Memories of Mandelay

Updated: Apr 30

by Steve Goodman, founding executive director emeritus



This is the second in a series of guest blog posts written by EVC’s founding executive director emeritus, Steve Goodman, on EVC’s early years. Read the preceding blog post in this series here.





The group of students reviewed their storyboard one last time, then walked together down the school hallway, careful not to get tangled up in the various cables connecting the recording deck to their camera, microphone, headphones, and battery belt they were carrying. Another group of students took up their positions on “the set” as actors playing students smoking and drinking in the girls’ bathroom. Once the tape was rolling, the student playing the school’s dean kicked in the bathroom door and proceeded to bust the students inside. 


This was a memorable day during the first video class I taught back in 1981 at Satellite Academy, a public high school on Manhattan’s Lower East Side. The film that the students were working on would come to be called “Memories of Mandelay.”

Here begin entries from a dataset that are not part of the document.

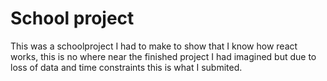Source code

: # School project
This was a schoolproject I had to make to show that I know how react works, this is no where near the finished project I had imagined but due to loss of data and time constraints this is what I submited.
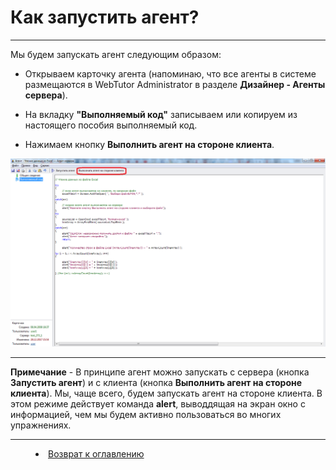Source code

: # Как запустить агент? 
***

Мы будем запускать агент следующим образом:

- Открываем карточку агента (напоминаю, что все агенты в системе размещаются в WebTutor Administrator в разделе **Дизайнер - Агенты сервера**).

- На вкладку **"Выполняемый код"** записываем или копируем из настоящего пособия выполняемый код.

- Нажимаем кнопку **Выполнить агент на стороне клиента**.


![](run_agent01.png)

---


**Примечание** - В принципе агент можно запускать с сервера (кнопка **Запустить агент**) и с клиента (кнопка **Выполнить агент на стороне клиента**). Мы, чаще всего, будем запускать агент на стороне клиента. В этом режиме действует команда **alert**, выводдящая на экран окно с информацией, чем мы будем активно пользоваться во многих упражнениях.
 


***


<dd><li> <a href="README.md"> Возврат к оглавлению</a></dd>
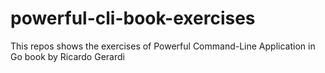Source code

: # powerful-cli-book-exercises
This repos shows the exercises of Powerful Command-Line Application in Go book by Ricardo Gerardi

Satellite was designed for students who had been poorly served by New York City’s large traditional public schools. Students transferred to the alternative school for a range of academic, social-emotional, and in some cases, court-ordered reasons. When I met these students, most were struggling to graduate but happy to be going to high school in a small, more supportive environment. There were 18 students in the class that I was co-teaching with English teacher Liz Andersen. 


DCTV, one of New York’s first community media organizations, loaned the class a black and white, reel-to-reel Portapak (a popular Sony video recording deck) and an editing deck, housed at the DCTV firehouse studio in Chinatown.


The community media movement was a little over a decade old. DCTV was part of a flourishing group of video collectives and centers in Lower Manhattan, including Global Village, Young Filmmakers, and Paper Tiger TV, among others. These organizations were hives of activity and provided free and low-cost access to video production and editing equipment, as well as training workshops. Media artists working at DCTV produced and screened work across numerous genres, including experimental video art, guerrilla TV, domestic and international documentary films, and news analysis shows. 


The Lower East Side and East Village neighborhoods surrounding Satellite had become a vibrant scene for music, art, and video. Graffiti tags, street art, and murals were everywhere. The barking dogs and radiant baby figures of street artist and activist Keith Haring started appearing on buildings and subway stations throughout the neighborhood—he even came into Satellite and drew one of his pieces on a school blackboard. Another local street artist, Jean Michel-Basquiat (who attended City-as-School, where EVC now has its offices) would have his first solo show the next year. Many Satellite students were also street artists in their own right and were increasingly known for their tags and throw-ups, their raps, and their gravity-defying break-dancing. Some students came to school as walking art exhibitions, showing off their original colorful spray paintings on the backs of their denim jackets. (The twin plagues of crack and AIDS would soon come to ravage the art world, the community, and our school, as well. We would lose two beloved Satellite educators to AIDS, Stephen Shapiro and Steve Chevastick.) 


“Memories of Mandelay” grew from the students’ own interests, questions, and experiences. First they brainstormed ideas and then co-created a plan for the project. This methodology became foundational to EVC’s teaching practices. The pedagogical approach became more widely known as “youth-centered” or “student-centered” with the growth of the youth development and small schools movements in the 1980s and 90s. Once EVC landed on it we would never waver from this principle.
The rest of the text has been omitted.